Records contained in a dataset
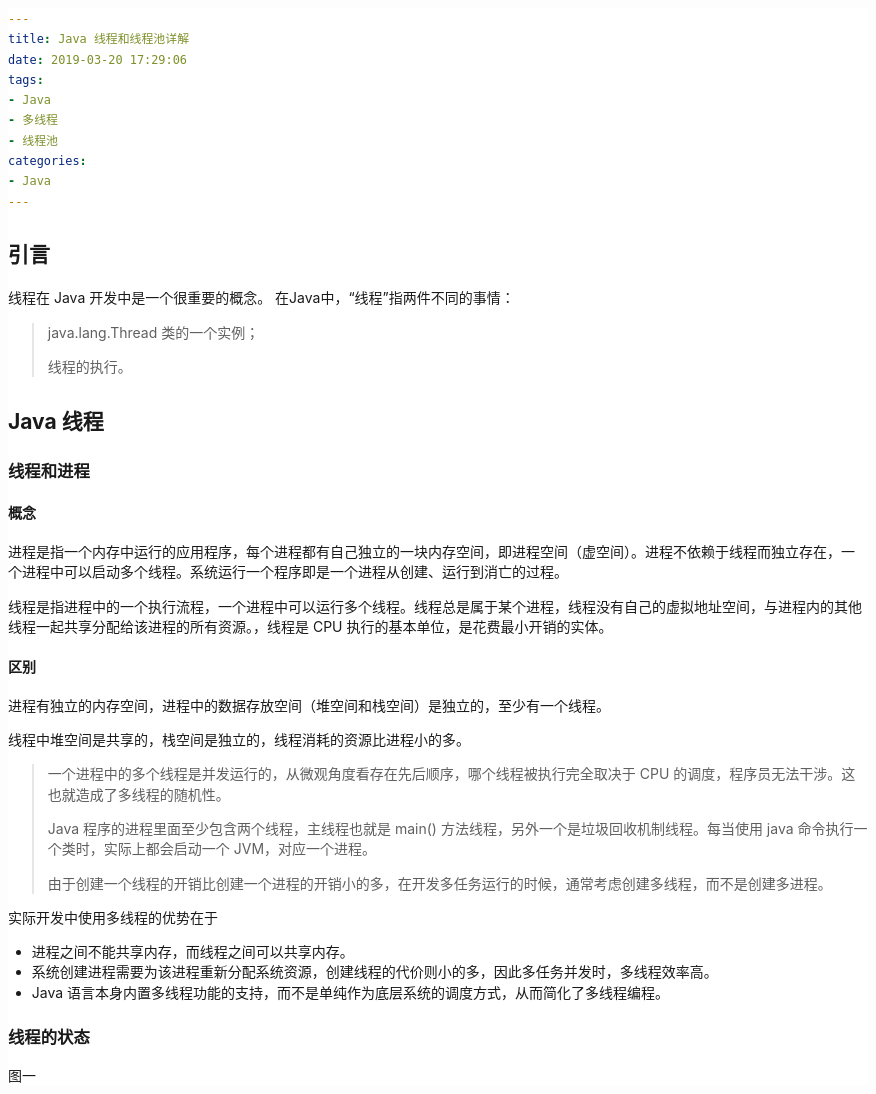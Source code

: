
 ```yaml
---
title: Java 线程和线程池详解
date: 2019-03-20 17:29:06
tags:
- Java
- 多线程
- 线程池
categories:
- Java
---
```


## 引言
线程在 Java 开发中是一个很重要的概念。 在Java中，“线程”指两件不同的事情：
> java.lang.Thread 类的一个实例；
>
> 线程的执行。



## Java 线程

### 线程和进程

#### 概念

进程是指一个内存中运行的应用程序，每个进程都有自己独立的一块内存空间，即进程空间（虚空间）。进程不依赖于线程而独立存在，一个进程中可以启动多个线程。系统运行一个程序即是一个进程从创建、运行到消亡的过程。

线程是指进程中的一个执行流程，一个进程中可以运行多个线程。线程总是属于某个进程，线程没有自己的虚拟地址空间，与进程内的其他线程一起共享分配给该进程的所有资源。，线程是 CPU 执行的基本单位，是花费最小开销的实体。

#### 区别
进程有独立的内存空间，进程中的数据存放空间（堆空间和栈空间）是独立的，至少有一个线程。

线程中堆空间是共享的，栈空间是独立的，线程消耗的资源比进程小的多。

> 一个进程中的多个线程是并发运行的，从微观角度看存在先后顺序，哪个线程被执行完全取决于 CPU 的调度，程序员无法干涉。这也就造成了多线程的随机性。
>
> Java 程序的进程里面至少包含两个线程，主线程也就是 main() 方法线程，另外一个是垃圾回收机制线程。每当使用 java 命令执行一个类时，实际上都会启动一个 JVM，对应一个进程。
>
> 由于创建一个线程的开销比创建一个进程的开销小的多，在开发多任务运行的时候，通常考虑创建多线程，而不是创建多进程。

实际开发中使用多线程的优势在于

- 进程之间不能共享内存，而线程之间可以共享内存。
- 系统创建进程需要为该进程重新分配系统资源，创建线程的代价则小的多，因此多任务并发时，多线程效率高。
- Java 语言本身内置多线程功能的支持，而不是单纯作为底层系统的调度方式，从而简化了多线程编程。

### 线程的状态
图一

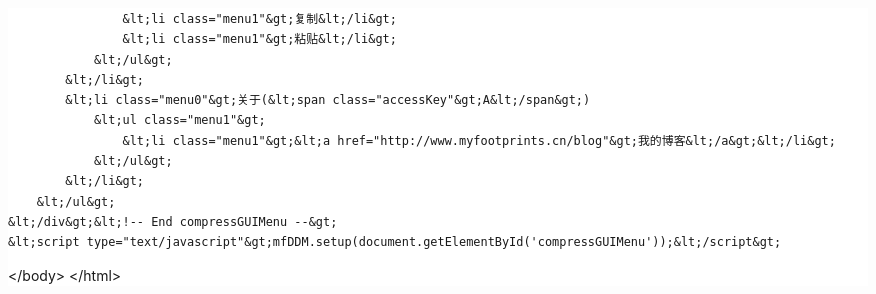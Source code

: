                     &lt;li class="menu1"&gt;复制&lt;/li&gt;
                    &lt;li class="menu1"&gt;粘贴&lt;/li&gt;
                &lt;/ul&gt;
            &lt;/li&gt;
            &lt;li class="menu0"&gt;关于(&lt;span class="accessKey"&gt;A&lt;/span&gt;)
                &lt;ul class="menu1"&gt;
                    &lt;li class="menu1"&gt;&lt;a href="http://www.myfootprints.cn/blog"&gt;我的博客&lt;/a&gt;&lt;/li&gt;
                &lt;/ul&gt;
            &lt;/li&gt;
        &lt;/ul&gt;
    &lt;/div&gt;&lt;!-- End compressGUIMenu --&gt;
    &lt;script type="text/javascript"&gt;mfDDM.setup(document.getElementById('compressGUIMenu'));&lt;/script&gt;
&lt;/body&gt;
&lt;/html&gt;
</pre>
</div>
      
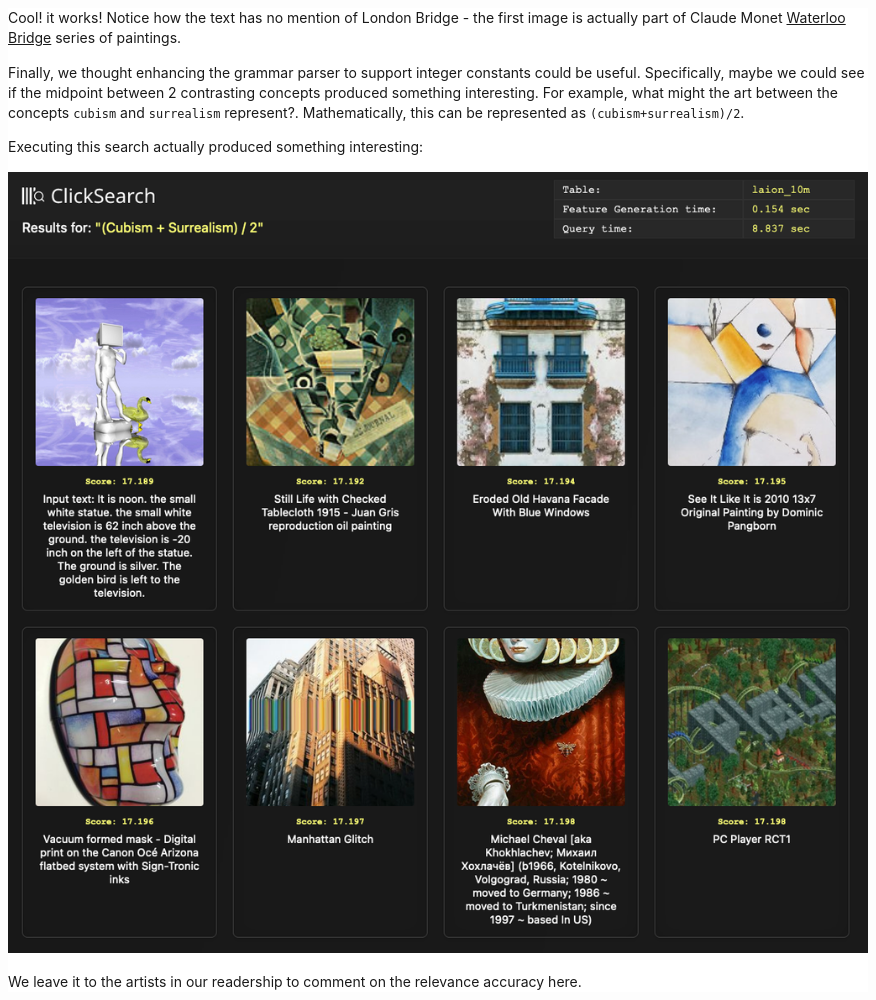 Cool! it works!  Notice how the text has no mention of London Bridge - the first image is actually part of Claude Monet [Waterloo Bridge](https://en.wikipedia.org/wiki/Waterloo_Bridge_(Monet_series)) series of paintings.

Finally, we thought enhancing the grammar parser to support integer constants could be useful. Specifically, maybe we could see if the midpoint between 2 contrasting concepts produced something interesting. For example, what might the art between the concepts `cubism` and `surrealism` represent?. Mathematically, this can be represented as `(cubism+surrealism)/2`.

Executing this search actually produced something interesting:

![Cubism and Surrealism](images/cubism_surealism.png)

We leave it to the artists in our readership to comment on the relevance accuracy here.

## TASK TO CARRY OUT:
Each record above must be retyped exactly. Omit the pictures.

## SOLUTION TO THIS TASK:
Source code

:
 ```yaml
---
title: Java 线程和线程池详解
date: 2019-03-20 17:29:06
tags:
- Java
- 多线程
- 线程池
categories:
- Java
---
```


## 引言
线程在 Java 开发中是一个很重要的概念。 在Java中，“线程”指两件不同的事情：
> java.lang.Thread 类的一个实例；
>
> 线程的执行。



## Java 线程

### 线程和进程

#### 概念

进程是指一个内存中运行的应用程序，每个进程都有自己独立的一块内存空间，即进程空间（虚空间）。进程不依赖于线程而独立存在，一个进程中可以启动多个线程。系统运行一个程序即是一个进程从创建、运行到消亡的过程。

线程是指进程中的一个执行流程，一个进程中可以运行多个线程。线程总是属于某个进程，线程没有自己的虚拟地址空间，与进程内的其他线程一起共享分配给该进程的所有资源。，线程是 CPU 执行的基本单位，是花费最小开销的实体。

#### 区别
进程有独立的内存空间，进程中的数据存放空间（堆空间和栈空间）是独立的，至少有一个线程。

线程中堆空间是共享的，栈空间是独立的，线程消耗的资源比进程小的多。

> 一个进程中的多个线程是并发运行的，从微观角度看存在先后顺序，哪个线程被执行完全取决于 CPU 的调度，程序员无法干涉。这也就造成了多线程的随机性。
>
> Java 程序的进程里面至少包含两个线程，主线程也就是 main() 方法线程，另外一个是垃圾回收机制线程。每当使用 java 命令执行一个类时，实际上都会启动一个 JVM，对应一个进程。
>
> 由于创建一个线程的开销比创建一个进程的开销小的多，在开发多任务运行的时候，通常考虑创建多线程，而不是创建多进程。

实际开发中使用多线程的优势在于

- 进程之间不能共享内存，而线程之间可以共享内存。
- 系统创建进程需要为该进程重新分配系统资源，创建线程的代价则小的多，因此多任务并发时，多线程效率高。
- Java 语言本身内置多线程功能的支持，而不是单纯作为底层系统的调度方式，从而简化了多线程编程。

### 线程的状态
图一

Source code

:                     &lt;li class="menu1"&gt;复制&lt;/li&gt;
                    &lt;li class="menu1"&gt;粘贴&lt;/li&gt;
                &lt;/ul&gt;
            &lt;/li&gt;
            &lt;li class="menu0"&gt;关于(&lt;span class="accessKey"&gt;A&lt;/span&gt;)
                &lt;ul class="menu1"&gt;
                    &lt;li class="menu1"&gt;&lt;a href="http://www.myfootprints.cn/blog"&gt;我的博客&lt;/a&gt;&lt;/li&gt;
                &lt;/ul&gt;
            &lt;/li&gt;
        &lt;/ul&gt;
    &lt;/div&gt;&lt;!-- End compressGUIMenu --&gt;
    &lt;script type="text/javascript"&gt;mfDDM.setup(document.getElementById('compressGUIMenu'));&lt;/script&gt;
&lt;/body&gt;
&lt;/html&gt;
</pre>
</div>
      
 Cool! it works!  Notice how the text has no mention of London Bridge - the first image is actually part of Claude Monet [Waterloo Bridge](https://en.wikipedia.org/wiki/Waterloo_Bridge_(Monet_series)) series of paintings.

Finally, we thought enhancing the grammar parser to support integer constants could be useful. Specifically, maybe we could see if the midpoint between 2 contrasting concepts produced something interesting. For example, what might the art between the concepts `cubism` and `surrealism` represent?. Mathematically, this can be represented as `(cubism+surrealism)/2`.

Executing this search actually produced something interesting:

![Cubism and Surrealism](images/cubism_surealism.png)

We leave it to the artists in our readership to comment on the relevance accuracy here.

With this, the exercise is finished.